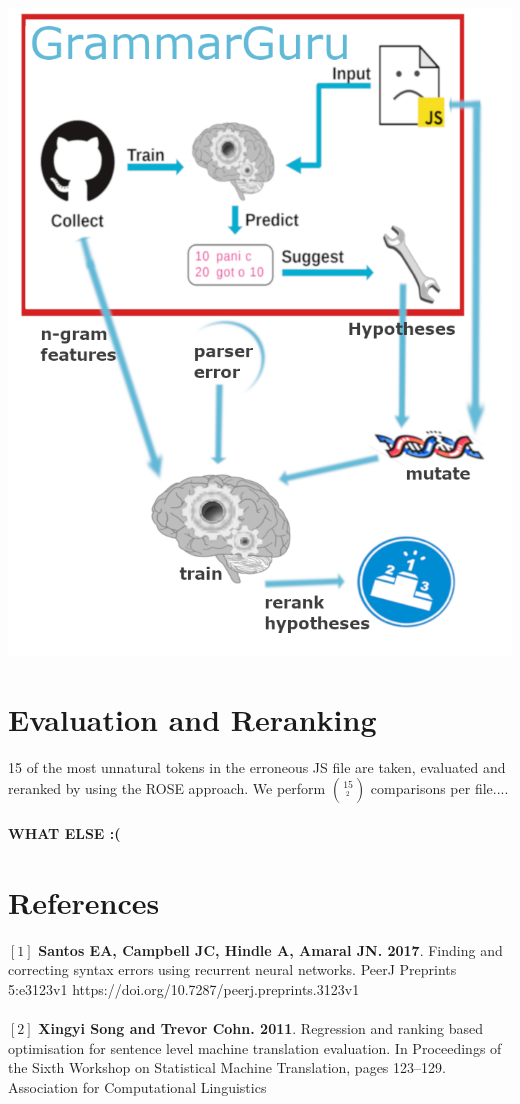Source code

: \documentclass[a0,portrait]{a0poster}
\begin{document}
\begin{multicols}{2}
\color{Navy}
\begin{center}
\includegraphics[width=0.8\linewidth]{proj_img}
\end{center}
\section*{Evaluation and Reranking}
15 of the most unnatural tokens in the erroneous JS file are taken, evaluated and reranked by using the ROSE approach. We perform $15 \choose^{2}$ comparisons per file....
\\\\
\textbf{WHAT ELSE :(}

\section*{References}
\large
$[1]$ \textbf{Santos EA, Campbell JC, Hindle A, Amaral JN. 2017}. Finding and correcting syntax errors using recurrent neural networks. PeerJ Preprints 5:e3123v1 https://doi.org/10.7287/peerj.preprints.3123v1
\\
\\
$[2]$ \textbf{Xingyi Song and Trevor Cohn. 2011}. Regression and ranking based optimisation for sentence level machine translation evaluation. In Proceedings of the Sixth Workshop on Statistical Machine Translation, pages 123–129. Association for Computational Linguistics
\end{multicols}
\end{document}
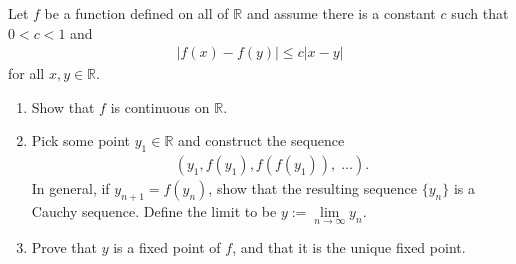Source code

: \documentclass{ximera}
\begin{document}
\begin{exercise}
    Let $f$ be a function defined on all of $\mathbb{R}$ and assume there is a constant $c$ such that $0 < c<1$ and 
    \begin{align*}
        |f(x) - f(y) | \leq c |x-y|
    \end{align*}
    for all $x,y \in \mathbb{R}$.
    \begin{enumerate}
        \item Show that $f$ is continuous on $\mathbb{R}$.
        \vfill
        \item Pick some point $y_1 \in \mathbb{R}$ and construct the sequence 
        \begin{align*}
            (y_1, f(y_1), f(f(y_1)), \;\ldots).
        \end{align*}
        In general, if $y_{n+1}= f(y_n)$, show that the resulting sequence $\{y_n\}$ is a  Cauchy sequence.  Define the limit to be $y := \lim\limits_{n\to \infty} y_n$.
        \vfill
        \newpage
        \item Prove that $y$ is a fixed point of $f$, and that it is the unique fixed point.
    \end{enumerate}
\end{exercise}
 
\end{document}
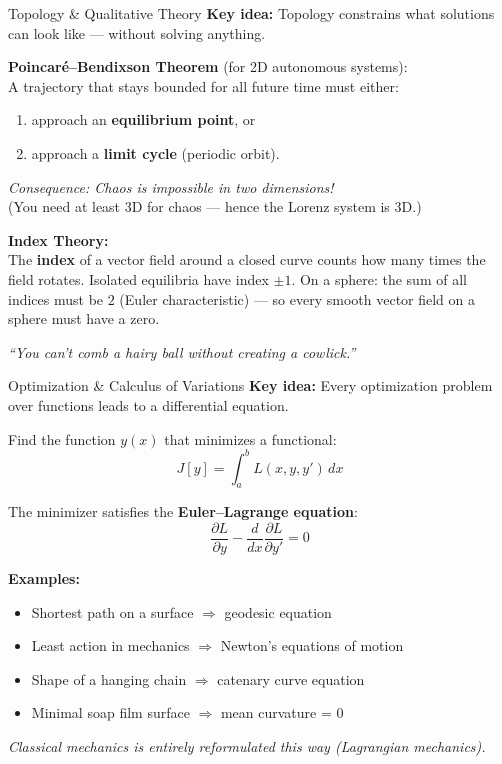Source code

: \begin{frame}{Topology \& Qualitative Theory}
\textbf{Key idea:} Topology constrains what solutions can look like --- without solving anything.

\vspace{0.3cm}
\textbf{Poincar\'e--Bendixson Theorem} (for 2D autonomous systems): \\
A trajectory that stays bounded for all future time must either:
\begin{enumerate}
    \item approach an \textbf{equilibrium point}, or
    \item approach a \textbf{limit cycle} (periodic orbit).
\end{enumerate}

\textit{Consequence: Chaos is impossible in two dimensions!} \\
(You need at least 3D for chaos --- hence the Lorenz system is 3D.)

\vspace{0.3cm}
\textbf{Index Theory:} \\
The \textbf{index} of a vector field around a closed curve counts how many times the field rotates. Isolated equilibria have index $\pm 1$. On a sphere: the sum of all indices must be $2$ (Euler characteristic) --- so every smooth vector field on a sphere must have a zero.

\vspace{0.2cm}
\textit{``You can't comb a hairy ball without creating a cowlick.''}
\end{frame}


\begin{frame}{Optimization \& Calculus of Variations}
\textbf{Key idea:} Every optimization problem over functions leads to a differential equation.

\vspace{0.3cm}
Find the function $y(x)$ that minimizes a functional:
\[
J[y] = \int_a^b L(x, y, y')\, dx
\]

The minimizer satisfies the \textbf{Euler--Lagrange equation}:
\[
\frac{\partial L}{\partial y} - \frac{d}{dx}\frac{\partial L}{\partial y'} = 0
\]

\vspace{0.3cm}
\textbf{Examples:}
\begin{itemize}
    \item Shortest path on a surface $\Rightarrow$ geodesic equation
    \item Least action in mechanics $\Rightarrow$ Newton's equations of motion
    \item Shape of a hanging chain $\Rightarrow$ catenary curve equation
    \item Minimal soap film surface $\Rightarrow$ mean curvature = 0
\end{itemize}

\textit{Classical mechanics is entirely reformulated this way (Lagrangian mechanics).}
\end{frame}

● ● ●

(Task goal):
The line holding "Let $f$ be a" starts the copy and the line holding "a differential equation." ends it. Repeat those two lines above and all between them exactly, leaving out pictures.

(Response to this task):
    Let $f$ be a function defined on all of $\mathbb{R}$ and assume there is a constant $c$ such that $0 < c<1$ and 
    \begin{align*}
        |f(x) - f(y) | \leq c |x-y|
    \end{align*}
    for all $x,y \in \mathbb{R}$.
    \begin{enumerate}
        \item Show that $f$ is continuous on $\mathbb{R}$.
        \vfill
        \item Pick some point $y_1 \in \mathbb{R}$ and construct the sequence 
        \begin{align*}
            (y_1, f(y_1), f(f(y_1)), \;\ldots).
        \end{align*}
        In general, if $y_{n+1}= f(y_n)$, show that the resulting sequence $\{y_n\}$ is a  Cauchy sequence.  Define the limit to be $y := \lim\limits_{n\to \infty} y_n$.
        \vfill
        \newpage
        \item Prove that $y$ is a fixed point of $f$, and that it is the unique fixed point.
    \end{enumerate}
\end{exercise}
 
\end{document}
Source code

: \begin{frame}{Topology \& Qualitative Theory}
\textbf{Key idea:} Topology constrains what solutions can look like --- without solving anything.

\vspace{0.3cm}
\textbf{Poincar\'e--Bendixson Theorem} (for 2D autonomous systems): \\
A trajectory that stays bounded for all future time must either:
\begin{enumerate}
    \item approach an \textbf{equilibrium point}, or
    \item approach a \textbf{limit cycle} (periodic orbit).
\end{enumerate}

\textit{Consequence: Chaos is impossible in two dimensions!} \\
(You need at least 3D for chaos --- hence the Lorenz system is 3D.)

\vspace{0.3cm}
\textbf{Index Theory:} \\
The \textbf{index} of a vector field around a closed curve counts how many times the field rotates. Isolated equilibria have index $\pm 1$. On a sphere: the sum of all indices must be $2$ (Euler characteristic) --- so every smooth vector field on a sphere must have a zero.

\vspace{0.2cm}
\textit{``You can't comb a hairy ball without creating a cowlick.''}
\end{frame}


\begin{frame}{Optimization \& Calculus of Variations}
\textbf{Key idea:} Every optimization problem over functions leads to a differential equation.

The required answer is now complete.